**PROBLEM TO WORK ON:** Write the entries below out again exactly; any picture in them stays out.

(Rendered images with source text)
──────

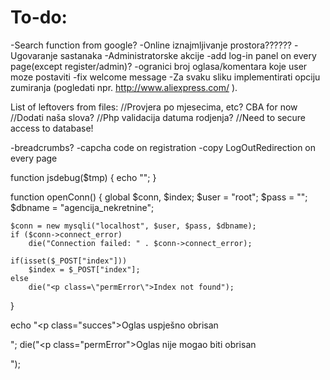 # To-do:
-Search function from google?
-Online iznajmljivanje prostora??????
-Ugovaranje sastanaka
-Administratorske akcije
-add log-in panel on every page(except register/admin)?
-ogranici broj oglasa/komentara koje user moze postaviti
-fix welcome message
-Za svaku sliku implementirati opciju zumiranja (pogledati
npr. http://www.aliexpress.com/ ).

List of leftovers from files:
//Provjera po mjesecima, etc? CBA for now
//Dodati naša slova?
//Php validacija datuma rodjenja?
//Need to secure access to database!	

-breadcrumbs?
-capcha code on registration
-copy LogOutRedirection on every page

function jsdebug($tmp)
{
	echo "<script>console.log(\"".$tmp."\")</script>";
}

function openConn()
{
	global $conn, $index;
	$user = "root";
	$pass = "";
	$dbname = "agencija_nekretnine";

	$conn = new mysqli("localhost", $user, $pass, $dbname);
	if ($conn->connect_error) 
		die("Connection failed: " . $conn->connect_error);
	
	if(isset($_POST["index"]))
		$index = $_POST["index"];
	else
		die("<p class=\"permError\">Index not found");
}

<div class="container">
	<div class="dummy"></div>
	<div class="loader"></div>
	<p id="redirection_timer"></p>
</div>

<script> redirect(); </script>

echo "<p class=\"succes\">Oglas uspješno obrisan</p>";
die("<p class=\"permError\">Oglas nije mogao biti obrisan</p>");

──────

**TASK ANSWER:**
 # To-do:
-Search function from google?
-Online iznajmljivanje prostora??????
-Ugovaranje sastanaka
-Administratorske akcije
-add log-in panel on every page(except register/admin)?
-ogranici broj oglasa/komentara koje user moze postaviti
-fix welcome message
-Za svaku sliku implementirati opciju zumiranja (pogledati
npr. http://www.aliexpress.com/ ).

List of leftovers from files:
//Provjera po mjesecima, etc? CBA for now
//Dodati naša slova?
//Php validacija datuma rodjenja?
//Need to secure access to database!	

-breadcrumbs?
-capcha code on registration
-copy LogOutRedirection on every page

function jsdebug($tmp)
{
	echo "<script>console.log(\"".$tmp."\")</script>";
}

function openConn()
{
	global $conn, $index;
	$user = "root";
	$pass = "";
	$dbname = "agencija_nekretnine";

	$conn = new mysqli("localhost", $user, $pass, $dbname);
	if ($conn->connect_error) 
		die("Connection failed: " . $conn->connect_error);
	
	if(isset($_POST["index"]))
		$index = $_POST["index"];
	else
		die("<p class=\"permError\">Index not found");
}

<div class="container">
	<div class="dummy"></div>
	<div class="loader"></div>
	<p id="redirection_timer"></p>
</div>

<script> redirect(); </script>

echo "<p class=\"succes\">Oglas uspješno obrisan</p>";
die("<p class=\"permError\">Oglas nije mogao biti obrisan</p>");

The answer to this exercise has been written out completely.